Agora, para que o território quilombola seja titulado, basta apenas que a escritura seja encaminhada para transferência da matrícula do imóvel da Agrária para o nome do Incra, que emitirá o título. A expectativa é que esse processo ocorra até fevereiro próximo.
Essa ação coloca um ponto final numa luta que se arrasta por quase três décadas e que envolveu grilagem, expulsões da terra, pressão do poder econômico e até morte em décadas passadas, de acordo com a oralidade dos herdeiros. É a saga da luta fundiária marcada por conflitos que, no caso do Paiol de Telha, levou herdeiros a permanecerem desde 1990 em barracos, às margens da área original, na PR-459, em Reserva do Iguaçu.
Entre tantas idas e vindas, uma ação judicial movida pela Agrária questionava a competência do Incra no processo de titulação. A base foi a Ação Direta de Inconstitucionalidade (ADIN-3239), ajuizada pelo DEM em 2004, que se contrapôs ao Decreto Federal 4887/2003, considerado constitucional pelo Tribunal Regional Federal da 4ª Região (TRF-4) em 2013. Isso permitiu que o Incra avançasse na desapropriação da área por ser área de interesse social.
Em 2017, famílias ocuparam mais 99 hectares da área. Porém, em outubro de 2018, a Cooperativa Agrária moveu recurso para despejar as famílias, alegando o risco de vulnerabilidade econômica. Vale lembrar que a cooperativa possui faturamento anual de cerca de R$ 2,8 bilhões, segundo o Terra de Direitos.
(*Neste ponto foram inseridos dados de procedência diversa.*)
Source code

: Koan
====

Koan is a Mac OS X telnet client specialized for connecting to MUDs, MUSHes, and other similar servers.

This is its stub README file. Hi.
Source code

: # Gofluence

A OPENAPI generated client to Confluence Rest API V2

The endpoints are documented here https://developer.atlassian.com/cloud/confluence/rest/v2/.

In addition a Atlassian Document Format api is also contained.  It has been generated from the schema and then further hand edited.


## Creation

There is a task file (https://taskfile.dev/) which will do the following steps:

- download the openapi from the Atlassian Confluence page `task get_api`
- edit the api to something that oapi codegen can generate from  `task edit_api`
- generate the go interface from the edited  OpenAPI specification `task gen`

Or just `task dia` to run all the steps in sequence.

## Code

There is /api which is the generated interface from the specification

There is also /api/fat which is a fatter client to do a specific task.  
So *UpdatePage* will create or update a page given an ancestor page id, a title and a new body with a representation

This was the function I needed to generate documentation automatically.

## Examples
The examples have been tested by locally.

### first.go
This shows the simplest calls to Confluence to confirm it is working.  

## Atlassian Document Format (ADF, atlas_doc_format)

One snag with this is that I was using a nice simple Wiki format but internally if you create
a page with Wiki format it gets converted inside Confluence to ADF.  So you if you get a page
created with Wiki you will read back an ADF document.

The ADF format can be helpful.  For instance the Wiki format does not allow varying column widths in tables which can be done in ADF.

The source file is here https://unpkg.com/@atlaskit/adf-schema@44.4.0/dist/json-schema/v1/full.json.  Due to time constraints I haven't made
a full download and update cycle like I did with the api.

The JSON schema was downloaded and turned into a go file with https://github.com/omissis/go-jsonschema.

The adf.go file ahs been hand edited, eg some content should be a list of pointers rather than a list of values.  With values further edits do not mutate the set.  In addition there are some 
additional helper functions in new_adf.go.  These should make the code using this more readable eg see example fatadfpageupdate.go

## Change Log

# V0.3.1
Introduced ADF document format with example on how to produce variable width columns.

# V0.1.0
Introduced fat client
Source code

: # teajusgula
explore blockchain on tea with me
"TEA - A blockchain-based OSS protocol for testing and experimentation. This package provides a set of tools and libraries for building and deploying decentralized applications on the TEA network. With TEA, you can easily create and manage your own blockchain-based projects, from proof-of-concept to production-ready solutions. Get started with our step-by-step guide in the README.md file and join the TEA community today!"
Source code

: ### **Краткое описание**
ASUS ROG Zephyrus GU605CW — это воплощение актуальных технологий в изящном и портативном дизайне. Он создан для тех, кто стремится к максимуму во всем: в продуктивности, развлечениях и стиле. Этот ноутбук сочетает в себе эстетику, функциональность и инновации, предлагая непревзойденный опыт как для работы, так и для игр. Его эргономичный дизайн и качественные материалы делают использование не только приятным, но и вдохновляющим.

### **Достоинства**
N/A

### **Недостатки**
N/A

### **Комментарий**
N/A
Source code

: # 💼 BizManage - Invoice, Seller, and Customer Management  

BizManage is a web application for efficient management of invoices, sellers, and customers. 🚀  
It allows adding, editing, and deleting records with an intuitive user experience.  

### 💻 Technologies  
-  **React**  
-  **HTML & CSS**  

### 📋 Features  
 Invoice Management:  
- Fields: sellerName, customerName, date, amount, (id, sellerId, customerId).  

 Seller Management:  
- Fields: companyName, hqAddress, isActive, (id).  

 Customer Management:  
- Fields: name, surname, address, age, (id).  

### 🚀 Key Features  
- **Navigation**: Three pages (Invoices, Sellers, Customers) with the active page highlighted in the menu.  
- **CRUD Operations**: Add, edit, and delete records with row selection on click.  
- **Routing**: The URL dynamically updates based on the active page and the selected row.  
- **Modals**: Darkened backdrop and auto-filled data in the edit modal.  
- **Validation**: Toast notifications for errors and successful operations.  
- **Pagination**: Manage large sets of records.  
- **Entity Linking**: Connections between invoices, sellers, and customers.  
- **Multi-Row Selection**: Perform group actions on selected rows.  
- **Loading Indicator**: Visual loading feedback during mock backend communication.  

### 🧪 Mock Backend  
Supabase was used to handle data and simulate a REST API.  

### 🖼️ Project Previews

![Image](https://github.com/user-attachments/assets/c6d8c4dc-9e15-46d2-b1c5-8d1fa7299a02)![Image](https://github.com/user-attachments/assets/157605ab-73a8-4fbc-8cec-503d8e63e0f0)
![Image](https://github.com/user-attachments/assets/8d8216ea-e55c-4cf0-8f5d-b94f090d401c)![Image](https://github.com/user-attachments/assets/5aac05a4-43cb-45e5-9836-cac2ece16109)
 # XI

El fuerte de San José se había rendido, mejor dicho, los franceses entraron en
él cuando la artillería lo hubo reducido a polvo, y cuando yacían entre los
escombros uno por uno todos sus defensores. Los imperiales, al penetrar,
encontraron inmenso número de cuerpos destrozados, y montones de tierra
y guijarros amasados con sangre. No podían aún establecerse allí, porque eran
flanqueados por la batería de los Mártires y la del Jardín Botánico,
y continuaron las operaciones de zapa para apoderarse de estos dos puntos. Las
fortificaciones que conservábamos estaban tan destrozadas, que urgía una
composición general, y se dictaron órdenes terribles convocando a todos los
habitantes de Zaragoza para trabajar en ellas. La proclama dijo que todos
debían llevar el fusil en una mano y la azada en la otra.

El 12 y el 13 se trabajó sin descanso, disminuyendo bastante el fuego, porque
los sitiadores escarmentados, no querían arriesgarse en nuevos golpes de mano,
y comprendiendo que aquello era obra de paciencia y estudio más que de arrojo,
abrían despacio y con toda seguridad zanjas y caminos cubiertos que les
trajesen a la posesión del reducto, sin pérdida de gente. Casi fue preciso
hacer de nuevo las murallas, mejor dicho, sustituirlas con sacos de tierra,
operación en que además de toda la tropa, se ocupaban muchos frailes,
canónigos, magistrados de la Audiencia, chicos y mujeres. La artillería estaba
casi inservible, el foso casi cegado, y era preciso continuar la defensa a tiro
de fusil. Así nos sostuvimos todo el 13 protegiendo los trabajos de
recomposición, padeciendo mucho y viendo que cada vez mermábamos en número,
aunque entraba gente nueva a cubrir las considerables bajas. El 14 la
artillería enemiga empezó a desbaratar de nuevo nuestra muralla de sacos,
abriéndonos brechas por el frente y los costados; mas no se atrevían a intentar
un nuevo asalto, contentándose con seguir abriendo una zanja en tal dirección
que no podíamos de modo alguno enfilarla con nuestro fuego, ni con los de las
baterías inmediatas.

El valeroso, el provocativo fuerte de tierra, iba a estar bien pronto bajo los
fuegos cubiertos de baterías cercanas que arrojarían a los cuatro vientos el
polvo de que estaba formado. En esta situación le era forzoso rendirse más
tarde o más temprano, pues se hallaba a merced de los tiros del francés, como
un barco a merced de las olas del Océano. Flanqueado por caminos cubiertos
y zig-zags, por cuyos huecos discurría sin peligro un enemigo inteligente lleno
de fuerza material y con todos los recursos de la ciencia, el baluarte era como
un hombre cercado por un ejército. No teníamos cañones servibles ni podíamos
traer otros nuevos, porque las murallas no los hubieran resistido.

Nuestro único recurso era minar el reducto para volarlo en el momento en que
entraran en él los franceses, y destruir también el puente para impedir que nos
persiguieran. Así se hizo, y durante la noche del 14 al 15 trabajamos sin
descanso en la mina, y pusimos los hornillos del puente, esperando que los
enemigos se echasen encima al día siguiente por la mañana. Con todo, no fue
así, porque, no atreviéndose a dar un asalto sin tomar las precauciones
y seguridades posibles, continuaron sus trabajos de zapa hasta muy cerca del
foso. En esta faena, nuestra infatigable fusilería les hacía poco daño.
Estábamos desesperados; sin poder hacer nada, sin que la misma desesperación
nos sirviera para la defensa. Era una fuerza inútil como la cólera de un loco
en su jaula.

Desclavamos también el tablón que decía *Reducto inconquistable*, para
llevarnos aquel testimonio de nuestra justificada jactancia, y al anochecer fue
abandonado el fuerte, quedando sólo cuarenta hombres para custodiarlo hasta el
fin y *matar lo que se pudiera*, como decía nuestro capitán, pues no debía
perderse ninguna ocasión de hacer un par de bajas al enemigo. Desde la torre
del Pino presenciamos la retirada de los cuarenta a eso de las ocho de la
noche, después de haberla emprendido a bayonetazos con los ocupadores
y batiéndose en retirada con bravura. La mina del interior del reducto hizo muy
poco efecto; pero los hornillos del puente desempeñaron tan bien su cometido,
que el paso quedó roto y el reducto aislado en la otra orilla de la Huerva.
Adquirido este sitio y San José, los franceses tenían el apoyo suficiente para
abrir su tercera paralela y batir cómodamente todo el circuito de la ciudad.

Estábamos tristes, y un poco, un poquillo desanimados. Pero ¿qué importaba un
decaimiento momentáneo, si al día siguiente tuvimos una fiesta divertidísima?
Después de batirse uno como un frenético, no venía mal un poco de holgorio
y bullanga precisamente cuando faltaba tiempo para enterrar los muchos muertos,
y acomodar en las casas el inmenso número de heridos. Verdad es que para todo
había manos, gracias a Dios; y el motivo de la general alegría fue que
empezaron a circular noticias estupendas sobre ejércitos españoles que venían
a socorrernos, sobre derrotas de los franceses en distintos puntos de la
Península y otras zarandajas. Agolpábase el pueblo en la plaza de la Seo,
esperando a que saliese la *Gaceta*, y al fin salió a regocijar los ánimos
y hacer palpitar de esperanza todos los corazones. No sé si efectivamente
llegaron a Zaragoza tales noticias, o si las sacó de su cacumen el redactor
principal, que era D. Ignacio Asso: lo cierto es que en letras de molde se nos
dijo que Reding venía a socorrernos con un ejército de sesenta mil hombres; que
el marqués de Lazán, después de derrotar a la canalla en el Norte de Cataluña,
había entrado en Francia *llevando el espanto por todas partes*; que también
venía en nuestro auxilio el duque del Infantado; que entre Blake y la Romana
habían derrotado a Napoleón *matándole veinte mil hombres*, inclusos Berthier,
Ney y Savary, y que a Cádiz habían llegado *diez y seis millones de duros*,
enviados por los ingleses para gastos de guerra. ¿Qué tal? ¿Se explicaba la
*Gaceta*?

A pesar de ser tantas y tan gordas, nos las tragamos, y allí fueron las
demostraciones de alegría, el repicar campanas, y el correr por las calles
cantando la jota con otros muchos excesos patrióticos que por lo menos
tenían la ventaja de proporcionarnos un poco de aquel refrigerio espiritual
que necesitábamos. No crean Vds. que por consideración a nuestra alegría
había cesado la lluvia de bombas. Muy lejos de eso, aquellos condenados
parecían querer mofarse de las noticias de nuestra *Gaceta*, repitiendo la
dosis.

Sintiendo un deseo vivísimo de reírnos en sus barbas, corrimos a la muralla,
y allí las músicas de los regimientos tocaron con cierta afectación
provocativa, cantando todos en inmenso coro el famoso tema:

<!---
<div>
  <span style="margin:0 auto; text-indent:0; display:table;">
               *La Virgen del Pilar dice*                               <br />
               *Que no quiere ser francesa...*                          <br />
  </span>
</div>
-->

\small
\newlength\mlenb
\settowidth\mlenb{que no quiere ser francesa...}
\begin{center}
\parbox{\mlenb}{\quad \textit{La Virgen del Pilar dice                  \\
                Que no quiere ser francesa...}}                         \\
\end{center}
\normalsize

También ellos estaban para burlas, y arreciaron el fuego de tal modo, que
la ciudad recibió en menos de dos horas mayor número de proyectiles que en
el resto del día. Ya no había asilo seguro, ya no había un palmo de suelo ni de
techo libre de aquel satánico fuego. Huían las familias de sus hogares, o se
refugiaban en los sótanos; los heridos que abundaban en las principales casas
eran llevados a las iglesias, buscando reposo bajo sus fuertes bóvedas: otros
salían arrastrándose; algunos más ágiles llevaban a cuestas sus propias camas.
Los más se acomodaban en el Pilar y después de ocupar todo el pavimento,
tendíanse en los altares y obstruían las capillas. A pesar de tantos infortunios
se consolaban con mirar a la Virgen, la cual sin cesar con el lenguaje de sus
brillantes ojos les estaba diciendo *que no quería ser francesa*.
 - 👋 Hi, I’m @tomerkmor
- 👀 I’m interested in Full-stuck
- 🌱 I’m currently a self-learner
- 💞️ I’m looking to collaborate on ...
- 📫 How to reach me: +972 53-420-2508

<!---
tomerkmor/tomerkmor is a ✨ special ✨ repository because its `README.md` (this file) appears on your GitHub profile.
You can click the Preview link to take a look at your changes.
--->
A matéria assinada pela jornalista Franciele Petry Schramm mostra que o recurso foi liminarmente rejeitado pela desembargadora Marga Barth Tessler, do Tribunal Regional da 4ª Região (TRF-4). A desembargadora sustenta a decisão por avaliar que não há riscos em esperar o julgamento final do processo. “Não vislumbro a presença do fundado perigo de dano ou risco ao resultado útil do processo, requisito indispensável à concessão do efeito suspensivo e/ou a antecipação dos efeitos da tutela recursal”, diz um trecho da decisão.
Entretanto, o recurso ainda será julgado pela 3ª Turma do TRF-4. No momento, um possível despejo está suspenso pela Justiça Federal até março de 2019. A luta pela terra de direito não foi nada fácil. Paralelamente, há cerca de 20 anos, 64 famílias foram assentadas numa área na Colônia Socorro, em Entre Rios, onde uma minoria vive até hoje.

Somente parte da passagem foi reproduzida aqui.